The Regiam Majestatem is the earliest surviving work giving a comprehensive digest of the Law of Scotland. The name of the document is derived from its first two words. It consists of four books, treating (1) civil actions and jurisdictions, (2) judgments and executions, (3) contracts, and (4) crimes.
Dating from the early fourteenth century, it is largely based on the 1188 Tractatus de legibus et consuetudinibus regni Angliae (Treatise on the laws and customs of the Kingdom of England) of Ranulf de Glanvill, and incorporates features of thirteenth century canon law, the Summa in Titulos Decretalium of Goffredus of Trano, and the Scottish Celtic Laws of the Brets and Scots.
The documentary basis of Scots law had been largely destroyed by the confiscations of Edward I of England in the thirteenth century and by two devastating English invasions led by Edward I and Edward III in the thirteenth and fourteenth centuries. When the Regiam Majestatem was discovered in the early fifteenth century after Scotland's legal provenance had been destroyed, it was immediately embraced as an authoritative source of law, surviving as such into the modern era.
Sir John Skene had compiled and edited versions of the document at his own expense, and this was published by the Parliament of Scotland in 1609. Skene's version is not entirely consistent with the original document, but it held up as the standard version. Later legal references to the document are references to the 1609 publication.
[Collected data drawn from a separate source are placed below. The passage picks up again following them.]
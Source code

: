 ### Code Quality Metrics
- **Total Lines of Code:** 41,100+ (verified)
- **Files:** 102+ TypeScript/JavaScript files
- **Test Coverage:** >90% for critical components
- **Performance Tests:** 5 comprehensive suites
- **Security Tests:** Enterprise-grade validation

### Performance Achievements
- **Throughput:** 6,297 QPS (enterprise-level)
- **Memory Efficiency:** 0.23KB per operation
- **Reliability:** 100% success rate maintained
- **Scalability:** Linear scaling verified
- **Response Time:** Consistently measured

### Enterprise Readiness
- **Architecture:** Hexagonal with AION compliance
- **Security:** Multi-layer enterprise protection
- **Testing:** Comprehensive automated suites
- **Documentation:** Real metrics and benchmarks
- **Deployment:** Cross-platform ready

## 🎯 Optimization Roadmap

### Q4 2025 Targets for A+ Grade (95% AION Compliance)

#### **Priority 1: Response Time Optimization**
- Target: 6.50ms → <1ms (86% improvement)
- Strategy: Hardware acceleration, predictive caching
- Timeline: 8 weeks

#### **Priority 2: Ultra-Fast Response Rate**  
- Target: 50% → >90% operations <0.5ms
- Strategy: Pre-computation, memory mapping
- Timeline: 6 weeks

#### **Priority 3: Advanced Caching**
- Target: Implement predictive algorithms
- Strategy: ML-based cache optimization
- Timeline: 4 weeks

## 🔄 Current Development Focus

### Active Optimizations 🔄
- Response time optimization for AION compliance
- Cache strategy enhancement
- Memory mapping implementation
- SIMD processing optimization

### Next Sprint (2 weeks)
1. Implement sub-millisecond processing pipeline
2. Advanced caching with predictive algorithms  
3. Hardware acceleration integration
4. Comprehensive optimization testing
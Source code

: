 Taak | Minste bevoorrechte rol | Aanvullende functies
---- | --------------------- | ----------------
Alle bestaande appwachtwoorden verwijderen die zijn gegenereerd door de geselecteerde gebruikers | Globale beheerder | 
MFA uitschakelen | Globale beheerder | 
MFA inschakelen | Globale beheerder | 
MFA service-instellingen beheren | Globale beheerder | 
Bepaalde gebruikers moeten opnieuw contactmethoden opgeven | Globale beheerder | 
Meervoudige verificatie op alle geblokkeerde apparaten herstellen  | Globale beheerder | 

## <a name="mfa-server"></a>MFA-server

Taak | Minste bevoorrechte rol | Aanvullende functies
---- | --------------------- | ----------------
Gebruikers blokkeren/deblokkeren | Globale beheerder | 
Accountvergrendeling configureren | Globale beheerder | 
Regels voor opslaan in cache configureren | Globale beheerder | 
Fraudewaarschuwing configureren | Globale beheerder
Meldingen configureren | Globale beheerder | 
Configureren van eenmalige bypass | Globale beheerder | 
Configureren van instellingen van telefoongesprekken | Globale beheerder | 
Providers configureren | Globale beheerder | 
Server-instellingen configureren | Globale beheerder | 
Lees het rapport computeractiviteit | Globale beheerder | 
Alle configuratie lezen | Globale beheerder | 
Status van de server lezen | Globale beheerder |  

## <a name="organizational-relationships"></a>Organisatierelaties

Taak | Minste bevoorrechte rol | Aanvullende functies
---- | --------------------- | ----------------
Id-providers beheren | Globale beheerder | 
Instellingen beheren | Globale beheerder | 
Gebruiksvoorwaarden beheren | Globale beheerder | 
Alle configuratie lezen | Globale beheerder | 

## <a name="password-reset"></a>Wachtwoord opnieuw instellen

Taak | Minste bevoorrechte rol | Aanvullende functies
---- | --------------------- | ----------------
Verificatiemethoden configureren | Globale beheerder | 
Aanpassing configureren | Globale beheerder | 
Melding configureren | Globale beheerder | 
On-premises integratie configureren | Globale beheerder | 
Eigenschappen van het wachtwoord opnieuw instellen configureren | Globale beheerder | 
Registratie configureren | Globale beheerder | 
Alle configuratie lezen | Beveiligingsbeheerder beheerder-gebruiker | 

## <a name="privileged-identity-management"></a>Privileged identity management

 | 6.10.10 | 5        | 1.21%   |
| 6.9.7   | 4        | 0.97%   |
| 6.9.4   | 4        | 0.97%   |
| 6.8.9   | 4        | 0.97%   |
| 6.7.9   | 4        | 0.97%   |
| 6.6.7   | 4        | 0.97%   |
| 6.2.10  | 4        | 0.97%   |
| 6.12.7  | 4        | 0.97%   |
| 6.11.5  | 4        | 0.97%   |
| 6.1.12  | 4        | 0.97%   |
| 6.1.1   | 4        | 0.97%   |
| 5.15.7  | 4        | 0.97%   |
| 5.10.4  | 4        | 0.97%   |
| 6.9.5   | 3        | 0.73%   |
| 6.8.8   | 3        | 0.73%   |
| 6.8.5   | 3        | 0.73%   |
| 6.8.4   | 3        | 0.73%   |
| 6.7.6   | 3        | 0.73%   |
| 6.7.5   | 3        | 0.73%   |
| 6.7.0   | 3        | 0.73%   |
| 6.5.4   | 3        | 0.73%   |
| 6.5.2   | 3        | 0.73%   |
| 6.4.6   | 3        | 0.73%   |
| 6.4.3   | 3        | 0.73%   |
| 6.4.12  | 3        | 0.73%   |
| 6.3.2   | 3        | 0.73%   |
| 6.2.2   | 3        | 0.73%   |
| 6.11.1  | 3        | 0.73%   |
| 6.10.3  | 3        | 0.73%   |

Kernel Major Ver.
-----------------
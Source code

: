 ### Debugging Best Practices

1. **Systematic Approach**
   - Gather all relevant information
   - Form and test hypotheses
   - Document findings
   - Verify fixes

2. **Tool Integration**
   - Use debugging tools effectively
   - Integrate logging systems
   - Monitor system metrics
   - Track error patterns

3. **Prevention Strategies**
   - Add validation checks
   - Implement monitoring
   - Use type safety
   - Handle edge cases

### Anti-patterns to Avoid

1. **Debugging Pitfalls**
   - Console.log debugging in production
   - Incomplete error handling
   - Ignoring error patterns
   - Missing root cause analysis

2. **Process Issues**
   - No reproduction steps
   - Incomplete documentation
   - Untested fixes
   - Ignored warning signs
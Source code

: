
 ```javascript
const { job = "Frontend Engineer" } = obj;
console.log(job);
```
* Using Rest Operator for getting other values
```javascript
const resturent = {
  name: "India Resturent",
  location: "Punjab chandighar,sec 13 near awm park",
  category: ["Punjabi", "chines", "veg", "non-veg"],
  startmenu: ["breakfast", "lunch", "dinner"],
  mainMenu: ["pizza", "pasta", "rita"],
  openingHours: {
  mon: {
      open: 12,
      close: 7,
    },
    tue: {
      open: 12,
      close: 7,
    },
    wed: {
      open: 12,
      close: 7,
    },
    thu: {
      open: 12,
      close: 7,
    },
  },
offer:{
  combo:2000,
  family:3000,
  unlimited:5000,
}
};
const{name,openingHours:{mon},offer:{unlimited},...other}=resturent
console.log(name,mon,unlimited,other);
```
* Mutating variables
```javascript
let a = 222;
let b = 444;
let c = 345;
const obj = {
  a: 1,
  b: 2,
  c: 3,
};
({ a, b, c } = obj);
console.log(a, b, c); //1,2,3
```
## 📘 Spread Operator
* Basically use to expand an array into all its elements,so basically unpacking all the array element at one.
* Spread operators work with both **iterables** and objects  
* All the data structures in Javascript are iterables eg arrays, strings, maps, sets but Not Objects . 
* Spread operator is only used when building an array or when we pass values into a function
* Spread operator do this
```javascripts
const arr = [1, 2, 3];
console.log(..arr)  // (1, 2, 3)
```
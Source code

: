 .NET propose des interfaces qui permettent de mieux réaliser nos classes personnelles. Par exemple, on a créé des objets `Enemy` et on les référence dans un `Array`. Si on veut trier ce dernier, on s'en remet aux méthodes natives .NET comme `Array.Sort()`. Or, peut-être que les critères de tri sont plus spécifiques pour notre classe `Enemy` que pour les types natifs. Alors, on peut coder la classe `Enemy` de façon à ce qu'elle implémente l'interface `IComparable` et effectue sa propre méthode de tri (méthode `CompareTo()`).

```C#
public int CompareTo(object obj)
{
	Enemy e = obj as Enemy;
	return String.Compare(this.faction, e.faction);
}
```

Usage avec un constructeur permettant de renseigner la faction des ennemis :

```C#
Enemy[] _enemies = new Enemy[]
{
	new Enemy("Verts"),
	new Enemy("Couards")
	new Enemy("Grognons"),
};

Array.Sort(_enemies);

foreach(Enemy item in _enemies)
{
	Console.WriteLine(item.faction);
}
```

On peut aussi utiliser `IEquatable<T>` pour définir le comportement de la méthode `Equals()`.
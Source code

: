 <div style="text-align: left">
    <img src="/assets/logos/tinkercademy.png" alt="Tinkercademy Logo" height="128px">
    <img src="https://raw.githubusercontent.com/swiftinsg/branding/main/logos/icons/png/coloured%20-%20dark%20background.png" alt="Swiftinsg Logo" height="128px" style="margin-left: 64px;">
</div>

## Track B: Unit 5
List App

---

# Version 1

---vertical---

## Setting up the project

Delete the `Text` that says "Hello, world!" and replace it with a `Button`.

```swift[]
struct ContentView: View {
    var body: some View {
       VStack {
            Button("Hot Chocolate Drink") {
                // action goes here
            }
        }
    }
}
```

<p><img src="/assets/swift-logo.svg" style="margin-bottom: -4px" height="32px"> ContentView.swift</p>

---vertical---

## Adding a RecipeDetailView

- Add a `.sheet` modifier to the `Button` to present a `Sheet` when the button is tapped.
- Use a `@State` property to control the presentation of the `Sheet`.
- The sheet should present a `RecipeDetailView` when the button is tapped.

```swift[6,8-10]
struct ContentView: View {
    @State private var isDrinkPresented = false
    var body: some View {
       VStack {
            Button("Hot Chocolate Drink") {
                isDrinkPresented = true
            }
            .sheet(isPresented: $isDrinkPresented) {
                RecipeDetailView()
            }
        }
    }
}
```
The Regiam Majestatem was written perhaps as early as the time of Robert the Bruce (reigned 1306 – 1329), and certainly later than 1318, as a statute from that date was included in it. [1] The details of how this was accomplished are unknown, as is the identity of the author.
In the events leading up to his invasion of Scotland, Edward I of England (reigned 1272–1307) forced himself upon Scotland in the role of feudal overlord, far beyond the guiding and consultative role that the Scots had asked him to play. During this time he signed a writ in 1291 that required the collection of all documents that might concern his own claims of superiority over Scotland, or the claims of others. [note 1] The writ was executed, and between that and the depredations during Edward's invasion of Scotland in 1296, virtually every important Scottish legal document was lost forever.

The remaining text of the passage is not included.